Cunde el pesimismo y es natural. El problema es que se extiende hasta extremos disparatados. Es cierto que ningún hombre es, a los 81, el hombre que fue a los 32 o los 64. Pero Biden ha sido, en líneas generales y por razones que dan para otra columna, un buen presidente. Y sí, su popularidad es baja, del 47%. Pero ¿qué popularidad creen que tenía Emmanuel Macron cuando se enfrentó a Marine Le Pen en 2022? Rondaba el 30%. Y fue suficiente para ganar en la segunda vuelta por 16 puntos de diferencia.
A menudo quienes inciden hasta el sadismo en los lapsus de Biden disculpan como descuidos los achaques igualmente llamativos de Trump, como extravagancias geniales las propuestas del magnate de inyectarse lejía para curar enfermedades o como pruebas de patriotismo la buena disposición de un presidente a tomar las armas tras unos malos resultados electorales.
Y seamos claros.
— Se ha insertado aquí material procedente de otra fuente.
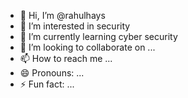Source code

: - 👋 Hi, I’m @rahulhays
- 👀 I’m interested in security
- 🌱 I’m currently learning cyber security
- 💞️ I’m looking to collaborate on ...
- 📫 How to reach me ...
- 😄 Pronouns: ...
- ⚡ Fun fact: ...

<!---
rahulhays/rahulhays is a ✨ special ✨ repository because its `README.md` (this file) appears on your GitHub profile.
You can click the Preview link to take a look at your changes.
--->

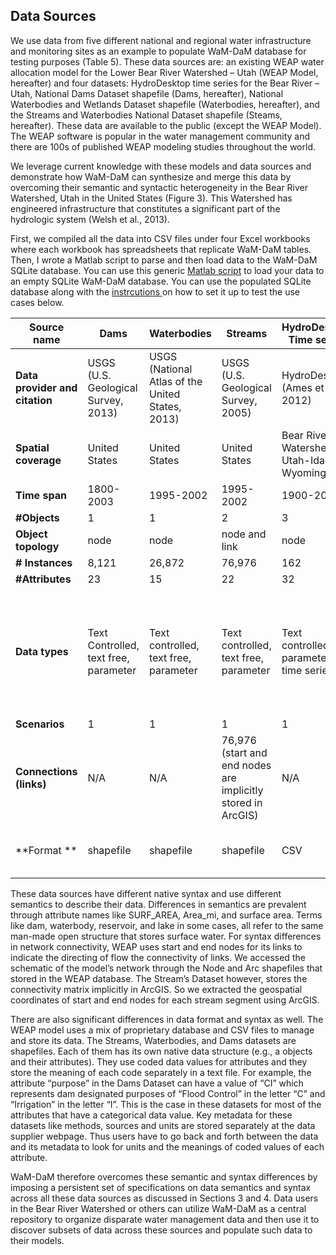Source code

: ## Data Sources

We use data from five different national and regional water infrastructure and monitoring sites as an example to populate WaM-DaM database for testing purposes (Table 5). These data sources are: an existing WEAP water allocation model for the Lower Bear River Watershed – Utah (WEAP Model, hereafter) and four datasets: HydroDesktop time series for the Bear River – Utah, National Dams Dataset shapefile (Dams, hereafter), National Waterbodies and Wetlands Dataset shapefile (Waterbodies, hereafter), and the Streams and Waterbodies National Dataset shapefile (Steams, hereafter). These data are available to the public (except the WEAP Model).  The WEAP software is popular in the water management community and there are 100s of published WEAP modeling studies throughout the world. 

We leverage current knowledge with these models and data sources and demonstrate how WaM-DaM can synthesize and merge this data by overcoming their semantic and syntactic heterogeneity in the Bear River Watershed, Utah in the United States (Figure 3). This Watershed has engineered infrastructure that constitutes a significant part of the hydrologic system (Welsh et al., 2013). 





First, we compiled all the data into CSV files under four Excel workbooks where each workbook has spreadsheets that replicate WaM-DaM tables. Then, I wrote a Matlab script to parse and then load data to the WaM-DaM SQLite database. You can use this generic [Matlab script](https://github.com/amabdallah/WaM-DaM/tree/master/03UseCases/MatlabScript) to load your data to an empty SQLite WaM-DaM database. You can use the populated SQLite database along with the  <a href="https://github.com/amabdallah/WaM-DaM/blob/master/docs/SQLite_Instructions.md" target="_blank"> instrcutions </a> on how to set it up to test the use cases below. 


| Source name  | Dams | Waterbodies  | Streams  | HydroDesktop Time series  | WEAP Model |
| ------------- | ------------- | ------------- | ------------- | ------------- | ------------- |
|**Data provider and citation**  | USGS (U.S. Geological Survey, 2013) |USGS (National Atlas of the United States, 2013)  | USGS (U.S. Geological Survey, 2005)  | HydroDesktop (Ames et al., 2012) | David Rosenberg, unpublished  |
| **Spatial coverage**  | United States  |United States  |United States  | Bear River Watershed, Utah-Idaho-Wyoming    | Lower Bear River Watershed, Utah  |
| **Time span**  | 1800-2003  | 1995-2002 | 1995-2002 | 1900-2015  | 1966-2006  |
|**#Objects**   | 1 | 1  | 2  | 3  | 12  |
| **Object topology**   | node  | node | node and link  | node   | node and link  |
| **# Instances**   | 8,121  |26,872  | 76,976 | 162  |111  |
| **#Attributes**   | 23  | 15  | 22  | 32  | 200  |
| **Data types**   | Text Controlled, text free, parameter  | Text controlled, text free, parameter  | Text controlled, text free, parameter  | Text controlled, parameter, time series  | Text controlled, multi-columns, parameter, seasonal parameters, time series, rules, file-based  |
|**Scenarios**    | 1  | 1  | 1  | 1  | 2  |
| **Connections (links)** | N/A  | N/A | 76,976  (start and end nodes are implicitly stored in ArcGIS) | N/A | 72 (Node and Arc shapefiles) |
| **Format  ** | shapefile |shapefile | shapefile  | CSV | CSV, Paradox Database,  shapefile |



These data sources have different native syntax and use different semantics to describe their data. Differences in semantics are prevalent through attribute names like SURF_AREA, Area_mi, and surface area. Terms like dam, waterbody, reservoir, and lake in some cases, all refer to the same man-made open structure that stores surface water. For syntax differences in network connectivity, WEAP uses start and end nodes for its links to indicate the directing of flow the connectivity of links. We accessed the schematic of the model’s network through the Node and Arc shapefiles that stored in the WEAP database. The Stream’s Dataset however, stores the connectivity matrix implicitly in ArcGIS. So we extracted the geospatial coordinates of start and end nodes for each stream segment using ArcGIS. 


There are also significant differences in data format and syntax as well. The WEAP model uses a mix of proprietary database and CSV files to manage and store its data. The Streams, Waterbodies, and Dams datasets are shapefiles. Each of them has its own native data structure (e.g., a objects and their attributes). They use coded data values for attributes and they store the meaning of each code separately in a text file. For example, the attribute “purpose” in the Dams Dataset can have a value of “CI” which represents dam designated purposes of “Flood Control” in the letter “C” and “Irrigation” in the letter “I”. This is the case in these datasets for most of the attributes that have a categorical data value. Key metadata for these datasets like methods, sources and units are stored separately at the data supplier webpage. Thus users have to go back and forth between the data and its metadata to look for units and the meanings of coded values of each attribute. 


WaM-DaM therefore overcomes these semantic and syntax differences by imposing a persistent set of specifications on data semantics and syntax across all these data sources as discussed in Sections 3 and 4. Data users in the Bear River Watershed or others can utilize WaM-DaM as a central repository to organize disparate water management data and then use it to discover subsets of data across these sources and populate such data to their models.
Salta a la vista que Biden no es el candidato soñado por millones de demócratas. Pero tampoco es un anciano con demencia senil, ni mucho menos un piernas. Conoce bien el oficio y las emergencias del mundo. Y la unión de todos los progresistas y un amplio sector de republicanos asqueados por el trumpismo, apelados por la llamada del deber, daría un impulso todavía sin cálculo a su candidatura.
Así que, a la pregunta de quién confía en Biden para derrotar a Trump, conviene añadir una segunda. ¿Cuántos americanos querrán, a izquierda y derecha, en la soledad de la urna, jugársela a un nuevo y mucho más agresivo mandato de Trump? Esa es la pregunta final. No son unas elecciones cualesquiera. El error imperdonable de los demócratas sería enredarse en la duda y la melancolía, y contribuir a que lo parezcan.